Когда князь В*** отворил мне дверь государева кабинета и затворил ее за мною, государь тотчас подошел ко мне, взял за руку и, приблизясь со мною к столу, оперся одной рукою на него, а другою продолжая держать мою руку, стал спрашивать вполголоса и с таким выражением милости, что вся моя робость исчезла и надежда снова ожила в душе моей. «Я слышал, – сказал государь, – что вы не мужчина, правда ли это?» Я не вдруг собралась с духом сказать: «Да, ваше величество, правда!» С минуту я стояла, потупив глаза, и молчала; сердце мое сильно билось, и рука дрожала в руке государевой! Государь ждал! Наконец, подняв глаза на него и сказывая свой ответ, я увидела, что государь краснеет; вмиг покраснела я сама, опустила глаза и не поднимала уже их до той минуты, в которую невольное движение печали повергло меня к ногам государя! Расспросив ПОДРОБНО ОБО ВСЕМ, что было причиною вступления моего в службу, государь много хвалил мою неустрашимость, говорил: ЧТО ЭТО ПЕРВЫЙ ПРИМЕР В РОССИИ; ЧТО ВСЕ НАЧАЛЬНИКИ ОТОЗВАЛИСЬ ОБО МНЕ С ВЕЛИКИМИ ПОХВАЛАМИ, НАЗЫВАЯ ХРАБРОСТЬ МОЮ БЕСПРИМЕРНОЮ; ЧТО ЕМУ ОЧЕНЬ ПРИЯТНО ЭТОМУ ВЕРИТЬ И ЧТО ОН ЖЕЛАЕТ СООБРАЗНО ЭТОМУ НАГРАДИТЬ МЕНЯ И ВОЗВРАТИТЬ С ЧЕСТИЮ В ДОМ ОТЦОВСКИЙ, ДАВ… Государь не имел времени кончить; при слове: ВОЗВРАТИТЬ В ДОМ! я вскрикнула от ужаса и ту же минуту упала к ногам государя: «Не отсылайте меня домой, ваше величество», – говорила я голосом отчаяния, – не отсылайте! я умру там! непременно умру! Не заставьте меня сожалеть, что не нашлось ни одной пули для меня в эту кампанию! Не отнимайте у меня жизни, государь! я добровольно хотела ею пожертвовать для вас!..

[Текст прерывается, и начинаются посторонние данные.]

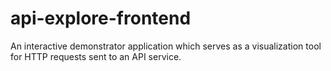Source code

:# api-explore-frontend
An interactive demonstrator application which serves as a visualization tool for HTTP requests sent to an API service.
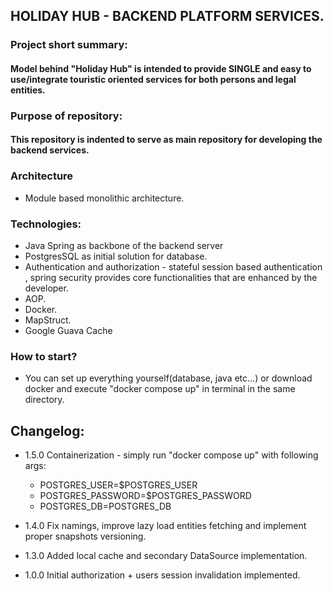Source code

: ## HOLIDAY HUB - BACKEND PLATFORM SERVICES.

### Project short summary:

#### Model behind "Holiday Hub" is intended to provide SINGLE and easy to use/integrate touristic oriented services for both persons and legal entities.

### Purpose of repository:

#### This repository is indented to serve as main repository for developing the backend services.

### Architecture

* Module based monolithic architecture.

### Technologies:

* Java Spring as backbone of the backend server
* PostgresSQL as initial solution for database.
* Authentication and authorization - stateful session based authentication , spring security
  provides core functionalities that are enhanced by the developer.
* AOP.
* Docker.
* MapStruct.
* Google Guava Cache

### How to start?

- You can set up everything yourself(database, java etc...) or download docker and execute "docker compose up" in
  terminal in the same directory.

## Changelog:

* 1.5.0 Containerization - simply run "docker compose up" with following args:
    - POSTGRES_USER=$POSTGRES_USER
    - POSTGRES_PASSWORD=$POSTGRES_PASSWORD
    - POSTGRES_DB=POSTGRES_DB


* 1.4.0 Fix namings, improve lazy load entities fetching and implement proper snapshots versioning.


* 1.3.0 Added local cache and secondary DataSource implementation.


* 1.0.0 Initial authorization + users session invalidation implemented.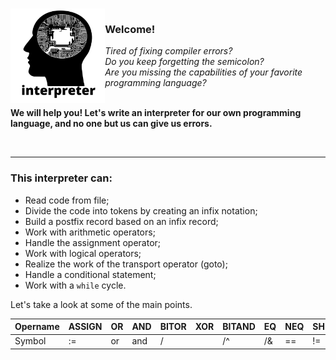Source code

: <br><img src="./image/interpreter.png" width="30%" alt = "image" align = "left"/> 
### Welcome!
*Tired of fixing compiler errors?* <br/>
*Do you keep forgetting the semicolon?* <br/>
*Are you missing the capabilities of your favorite programming language?* <br/><br/>

**We will help you! Let's write an interpreter for our own programming language, and no one but us can give us errors.**

<cut />
<br clear = "left">

---

### This interpreter can:
 * Read code from file;
 * Divide the code into tokens by creating an infix notation;
 * Build a postfix record based on an infix record;
 * Work with arithmetic operators;
 * Handle the assignment operator;
 * Work with logical operators;
 * Realize the work of the transport operator (goto);
 * Handle a conditional statement;
 * Work with a `while` cycle. 

Let's take a look at some of the main points.

| Opername | ASSIGN | OR | AND | BITOR | XOR | BITAND | EQ | NEQ | SHL | SHR | LEQ | LT | GEQ | GT | PLUS | MINUS | MULT | DIV | MOD |
|----------|--------|----|-----|-------|-----|--------|----|-----|-----|-----|-----|----|-----|----|------|-------|------|-----|-----|
|  Symbol  |   :=   | or | and |  /|   | /^  |   /&   | == | !=  | <<  |  >> |  <= |  < |  >= |  > |   +  |   -   |  /*  |  /  | /%  |


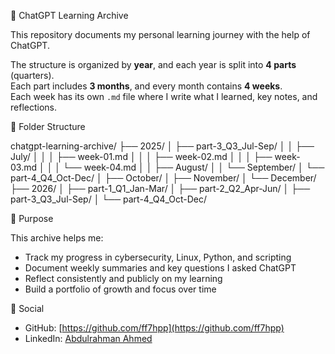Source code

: 🧠 ChatGPT Learning Archive

This repository documents my personal learning journey with the help of ChatGPT.

The structure is organized by **year**, and each year is split into **4 parts** (quarters).  
Each part includes **3 months**, and every month contains **4 weeks**.  
Each week has its own `.md` file where I write what I learned, key notes, and reflections.


📂 Folder Structure

chatgpt-learning-archive/
├── 2025/
│ ├── part-3_Q3_Jul-Sep/
│ │ ├── July/
│ │ │ ├── week-01.md
│ │ │ ├── week-02.md
│ │ │ ├── week-03.md
│ │ │ └── week-04.md
│ │ ├── August/
│ │ └── September/
│ └── part-4_Q4_Oct-Dec/
│ ├── October/
│ ├── November/
│ └── December/
├── 2026/
│ ├── part-1_Q1_Jan-Mar/
│ ├── part-2_Q2_Apr-Jun/
│ ├── part-3_Q3_Jul-Sep/
│ └── part-4_Q4_Oct-Dec/



🎯 Purpose

This archive helps me:
- Track my progress in cybersecurity, Linux, Python, and scripting
- Document weekly summaries and key questions I asked ChatGPT
- Reflect consistently and publicly on my learning
- Build a portfolio of growth and focus over time


🔗 Social

- GitHub: [https://github.com/ff7hpp](https://github.com/ff7hpp)
- LinkedIn: [Abdulrahman Ahmed](https://www.linkedin.com/in/abdulrahmanabdullahh/)

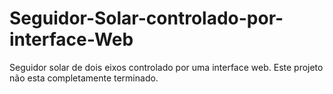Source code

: # Seguidor-Solar-controlado-por-interface-Web
Seguidor solar de dois eixos controlado por uma interface web. Este projeto não esta completamente terminado.
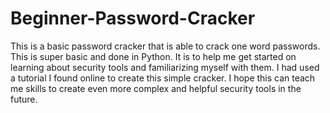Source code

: # Beginner-Password-Cracker
This is a basic password cracker that is able to crack one word passwords. 
This is super basic and done in Python. It is to help me get started on learning about security tools and familiarizing myself with them.
I had used a tutorial I found online to create this simple cracker. 
I hope this can teach me skills to create even more complex and helpful security tools in the future. 
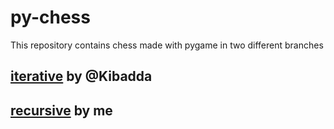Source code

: # py-chess
This repository contains chess made with pygame in two different branches

## [iterative](https://github.com/Eixix/py-chess/tree/main_iterative) by @Kibadda

## [recursive](https://github.com/Eixix/py-chess/tree/main_recursive) by me
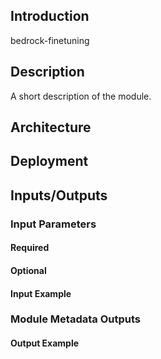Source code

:## Introduction
bedrock-finetuning


## Description

A short description of the module.

## Architecture



## Deployment


## Inputs/Outputs


### Input Parameters


#### Required


#### Optional


#### Input Example


### Module Metadata Outputs



#### Output Example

Очень сильно, искренне и эмоционально описала Надежда Андреевна две свои встречи с императором Александром I. Пожалуй, это самые яркие страницы в ее книге. Рассказ молодой женщины, которая просит у самодержца «неслыханной милости» – права служить в его армии, читается с неослабевающим интересом. При всем при том, что это именно рассказ, а не прямой диалог, так как Дурова вовсе не желала (или не могла) передать читателям абсолютно ВСЕ детали своих бесед с Александром Павловичем. Потому весьма кратко пишет она о том, ЧТО говорила, и весьма подробно о том, КАК говорила: «вмиг покраснела», «движение печали повергло меня к ногам государя», «вскрикнула от ужаса», «обнимала колени государевы и плакала», «говорила это, сложа руки, как перед образом, и смотря на государя глазами полными слез», «затрепетала от радости»…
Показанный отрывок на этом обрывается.